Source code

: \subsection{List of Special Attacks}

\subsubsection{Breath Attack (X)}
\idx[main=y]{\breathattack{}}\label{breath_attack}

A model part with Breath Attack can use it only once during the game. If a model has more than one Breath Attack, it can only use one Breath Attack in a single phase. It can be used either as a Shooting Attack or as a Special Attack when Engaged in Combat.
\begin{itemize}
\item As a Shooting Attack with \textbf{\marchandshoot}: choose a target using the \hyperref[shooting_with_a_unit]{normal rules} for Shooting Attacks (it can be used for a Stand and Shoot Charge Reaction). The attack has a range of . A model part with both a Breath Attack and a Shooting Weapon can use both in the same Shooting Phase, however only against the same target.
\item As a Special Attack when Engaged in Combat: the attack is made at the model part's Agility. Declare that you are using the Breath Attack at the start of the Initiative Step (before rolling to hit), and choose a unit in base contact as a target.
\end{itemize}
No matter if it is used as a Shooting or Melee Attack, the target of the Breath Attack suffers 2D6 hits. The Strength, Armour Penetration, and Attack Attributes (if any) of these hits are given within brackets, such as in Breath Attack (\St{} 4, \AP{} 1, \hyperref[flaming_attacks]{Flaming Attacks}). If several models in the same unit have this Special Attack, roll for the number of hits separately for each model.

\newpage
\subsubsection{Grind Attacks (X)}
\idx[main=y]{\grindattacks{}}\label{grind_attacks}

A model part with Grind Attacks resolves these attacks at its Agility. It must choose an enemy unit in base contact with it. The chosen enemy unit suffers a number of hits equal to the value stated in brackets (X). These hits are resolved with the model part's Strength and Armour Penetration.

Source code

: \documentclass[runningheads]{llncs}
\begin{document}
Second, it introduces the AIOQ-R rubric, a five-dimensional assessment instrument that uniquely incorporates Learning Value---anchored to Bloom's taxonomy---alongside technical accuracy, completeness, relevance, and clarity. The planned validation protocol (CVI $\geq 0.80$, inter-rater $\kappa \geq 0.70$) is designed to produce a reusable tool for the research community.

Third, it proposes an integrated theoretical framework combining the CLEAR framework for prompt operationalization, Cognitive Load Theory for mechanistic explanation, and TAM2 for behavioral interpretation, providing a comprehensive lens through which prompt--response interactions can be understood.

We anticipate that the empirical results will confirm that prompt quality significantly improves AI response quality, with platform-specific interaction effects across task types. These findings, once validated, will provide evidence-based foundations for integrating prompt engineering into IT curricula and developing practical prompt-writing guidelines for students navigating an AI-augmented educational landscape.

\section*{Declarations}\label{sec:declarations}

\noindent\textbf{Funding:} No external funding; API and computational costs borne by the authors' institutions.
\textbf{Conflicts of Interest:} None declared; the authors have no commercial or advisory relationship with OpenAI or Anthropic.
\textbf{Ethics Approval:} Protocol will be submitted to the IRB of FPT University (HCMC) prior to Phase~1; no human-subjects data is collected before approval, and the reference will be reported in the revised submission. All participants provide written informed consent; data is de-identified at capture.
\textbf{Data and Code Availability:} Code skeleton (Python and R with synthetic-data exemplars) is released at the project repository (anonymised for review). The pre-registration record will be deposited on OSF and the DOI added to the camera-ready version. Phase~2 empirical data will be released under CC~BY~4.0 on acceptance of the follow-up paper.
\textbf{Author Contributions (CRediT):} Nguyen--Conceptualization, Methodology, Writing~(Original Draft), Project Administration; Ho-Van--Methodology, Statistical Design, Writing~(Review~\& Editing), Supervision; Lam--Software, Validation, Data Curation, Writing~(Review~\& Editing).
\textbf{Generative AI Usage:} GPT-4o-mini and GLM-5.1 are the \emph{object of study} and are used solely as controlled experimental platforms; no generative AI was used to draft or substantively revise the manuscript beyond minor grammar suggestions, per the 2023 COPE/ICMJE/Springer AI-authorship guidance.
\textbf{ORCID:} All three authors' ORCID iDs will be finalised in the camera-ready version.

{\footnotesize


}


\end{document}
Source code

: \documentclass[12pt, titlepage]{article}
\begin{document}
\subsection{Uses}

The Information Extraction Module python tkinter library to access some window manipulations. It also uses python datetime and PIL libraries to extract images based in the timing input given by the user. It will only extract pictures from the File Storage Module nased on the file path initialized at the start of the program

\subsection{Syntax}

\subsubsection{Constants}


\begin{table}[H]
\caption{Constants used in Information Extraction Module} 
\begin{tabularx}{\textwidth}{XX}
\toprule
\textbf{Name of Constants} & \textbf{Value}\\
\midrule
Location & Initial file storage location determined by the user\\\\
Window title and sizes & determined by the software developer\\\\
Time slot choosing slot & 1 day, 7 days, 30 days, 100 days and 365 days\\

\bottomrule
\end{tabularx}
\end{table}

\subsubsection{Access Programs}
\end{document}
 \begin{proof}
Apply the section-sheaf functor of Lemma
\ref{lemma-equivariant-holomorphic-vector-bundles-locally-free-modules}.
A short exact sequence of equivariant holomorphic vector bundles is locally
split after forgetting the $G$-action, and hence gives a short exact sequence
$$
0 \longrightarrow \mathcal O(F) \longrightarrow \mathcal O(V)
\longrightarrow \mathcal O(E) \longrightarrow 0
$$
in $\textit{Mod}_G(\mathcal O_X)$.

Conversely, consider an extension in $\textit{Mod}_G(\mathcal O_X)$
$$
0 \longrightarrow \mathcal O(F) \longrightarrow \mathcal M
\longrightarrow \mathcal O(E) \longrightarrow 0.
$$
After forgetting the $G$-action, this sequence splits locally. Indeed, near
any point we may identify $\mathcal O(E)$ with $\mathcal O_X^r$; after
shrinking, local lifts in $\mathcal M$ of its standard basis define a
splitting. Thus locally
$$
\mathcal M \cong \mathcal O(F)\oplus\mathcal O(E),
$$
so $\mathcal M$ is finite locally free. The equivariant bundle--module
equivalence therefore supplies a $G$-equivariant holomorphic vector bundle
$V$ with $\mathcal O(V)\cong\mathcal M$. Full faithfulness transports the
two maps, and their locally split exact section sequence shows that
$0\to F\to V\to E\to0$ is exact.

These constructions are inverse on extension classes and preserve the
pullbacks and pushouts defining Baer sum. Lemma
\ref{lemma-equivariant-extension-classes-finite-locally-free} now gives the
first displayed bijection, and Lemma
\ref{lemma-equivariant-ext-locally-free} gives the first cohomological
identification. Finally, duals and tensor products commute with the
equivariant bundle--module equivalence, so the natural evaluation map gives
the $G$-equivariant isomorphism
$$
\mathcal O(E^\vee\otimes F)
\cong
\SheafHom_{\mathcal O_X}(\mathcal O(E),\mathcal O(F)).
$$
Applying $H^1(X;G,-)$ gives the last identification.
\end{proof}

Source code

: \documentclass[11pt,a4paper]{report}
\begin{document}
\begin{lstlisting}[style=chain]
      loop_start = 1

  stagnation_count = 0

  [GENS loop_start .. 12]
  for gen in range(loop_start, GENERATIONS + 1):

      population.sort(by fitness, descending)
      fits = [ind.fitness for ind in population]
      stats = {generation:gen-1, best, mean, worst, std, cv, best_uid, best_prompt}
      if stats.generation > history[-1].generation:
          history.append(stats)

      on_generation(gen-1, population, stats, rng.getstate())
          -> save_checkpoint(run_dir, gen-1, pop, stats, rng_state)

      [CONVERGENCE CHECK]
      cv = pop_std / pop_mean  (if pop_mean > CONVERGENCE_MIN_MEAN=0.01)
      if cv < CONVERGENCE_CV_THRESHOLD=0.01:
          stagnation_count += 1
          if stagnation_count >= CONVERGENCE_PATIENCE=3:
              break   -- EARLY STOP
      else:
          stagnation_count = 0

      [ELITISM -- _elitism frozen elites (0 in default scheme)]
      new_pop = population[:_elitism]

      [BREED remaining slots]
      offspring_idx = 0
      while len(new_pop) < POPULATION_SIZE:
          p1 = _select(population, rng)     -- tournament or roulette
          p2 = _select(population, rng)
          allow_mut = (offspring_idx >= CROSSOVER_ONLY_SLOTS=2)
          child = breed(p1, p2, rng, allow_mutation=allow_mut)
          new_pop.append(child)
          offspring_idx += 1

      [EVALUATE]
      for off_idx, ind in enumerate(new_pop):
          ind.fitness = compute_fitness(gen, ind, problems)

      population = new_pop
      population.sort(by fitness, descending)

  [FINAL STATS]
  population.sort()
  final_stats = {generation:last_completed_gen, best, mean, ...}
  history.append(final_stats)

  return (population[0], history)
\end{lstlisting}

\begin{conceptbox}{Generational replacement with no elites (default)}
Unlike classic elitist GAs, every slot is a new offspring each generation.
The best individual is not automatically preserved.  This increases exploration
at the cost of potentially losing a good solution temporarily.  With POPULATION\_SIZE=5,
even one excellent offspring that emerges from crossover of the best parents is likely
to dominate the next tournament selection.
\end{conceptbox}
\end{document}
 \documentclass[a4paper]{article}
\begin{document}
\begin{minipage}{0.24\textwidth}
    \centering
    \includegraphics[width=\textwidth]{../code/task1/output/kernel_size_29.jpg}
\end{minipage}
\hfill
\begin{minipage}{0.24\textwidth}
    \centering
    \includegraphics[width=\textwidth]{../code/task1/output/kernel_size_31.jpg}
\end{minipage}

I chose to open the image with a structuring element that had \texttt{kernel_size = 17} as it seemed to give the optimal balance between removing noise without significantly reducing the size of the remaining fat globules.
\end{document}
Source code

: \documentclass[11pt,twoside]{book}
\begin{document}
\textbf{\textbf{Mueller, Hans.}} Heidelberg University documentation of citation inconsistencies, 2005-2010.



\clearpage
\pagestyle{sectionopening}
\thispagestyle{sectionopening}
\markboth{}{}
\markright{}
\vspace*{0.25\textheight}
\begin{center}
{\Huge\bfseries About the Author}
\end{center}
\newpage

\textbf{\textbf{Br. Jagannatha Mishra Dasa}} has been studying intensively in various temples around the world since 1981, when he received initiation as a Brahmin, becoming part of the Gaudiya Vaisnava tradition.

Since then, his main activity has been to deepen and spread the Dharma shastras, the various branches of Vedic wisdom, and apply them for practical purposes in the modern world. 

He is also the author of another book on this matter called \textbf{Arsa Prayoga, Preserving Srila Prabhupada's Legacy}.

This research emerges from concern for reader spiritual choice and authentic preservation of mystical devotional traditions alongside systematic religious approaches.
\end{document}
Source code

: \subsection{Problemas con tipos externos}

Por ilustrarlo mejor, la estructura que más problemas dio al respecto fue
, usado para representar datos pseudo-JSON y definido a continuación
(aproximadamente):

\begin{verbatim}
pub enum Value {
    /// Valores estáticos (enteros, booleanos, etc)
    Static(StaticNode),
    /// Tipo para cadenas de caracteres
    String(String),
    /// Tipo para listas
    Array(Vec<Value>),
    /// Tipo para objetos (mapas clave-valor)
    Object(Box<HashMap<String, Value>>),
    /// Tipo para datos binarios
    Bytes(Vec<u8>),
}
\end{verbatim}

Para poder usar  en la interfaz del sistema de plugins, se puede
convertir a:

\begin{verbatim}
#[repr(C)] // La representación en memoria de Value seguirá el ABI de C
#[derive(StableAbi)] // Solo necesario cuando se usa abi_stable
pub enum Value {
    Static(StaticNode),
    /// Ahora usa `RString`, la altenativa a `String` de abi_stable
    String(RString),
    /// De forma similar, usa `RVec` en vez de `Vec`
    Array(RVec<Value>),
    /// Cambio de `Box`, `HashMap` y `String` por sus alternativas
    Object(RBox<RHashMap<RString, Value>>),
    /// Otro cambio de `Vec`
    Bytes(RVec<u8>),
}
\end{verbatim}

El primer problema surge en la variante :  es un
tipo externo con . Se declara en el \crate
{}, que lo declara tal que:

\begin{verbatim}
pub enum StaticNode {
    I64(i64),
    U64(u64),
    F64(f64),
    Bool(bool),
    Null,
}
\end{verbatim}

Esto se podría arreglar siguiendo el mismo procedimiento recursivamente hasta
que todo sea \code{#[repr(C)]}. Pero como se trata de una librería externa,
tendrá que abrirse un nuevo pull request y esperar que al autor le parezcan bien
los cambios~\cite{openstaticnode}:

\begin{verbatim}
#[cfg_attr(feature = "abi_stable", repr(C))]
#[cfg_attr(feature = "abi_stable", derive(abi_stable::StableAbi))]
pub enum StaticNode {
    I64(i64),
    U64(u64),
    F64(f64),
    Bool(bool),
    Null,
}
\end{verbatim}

------------------------------

What you are asked to do: What lines in the records above include the string "file"? Copy each one.

Output of the exercise:
The Information Extraction Module python tkinter library to access some window manipulations. It also uses python datetime and PIL libraries to extract images based in the timing input given by the user. It will only extract pictures from the File Storage Module nased on the file path initialized at the start of the program
Location & Initial file storage location determined by the user\\\\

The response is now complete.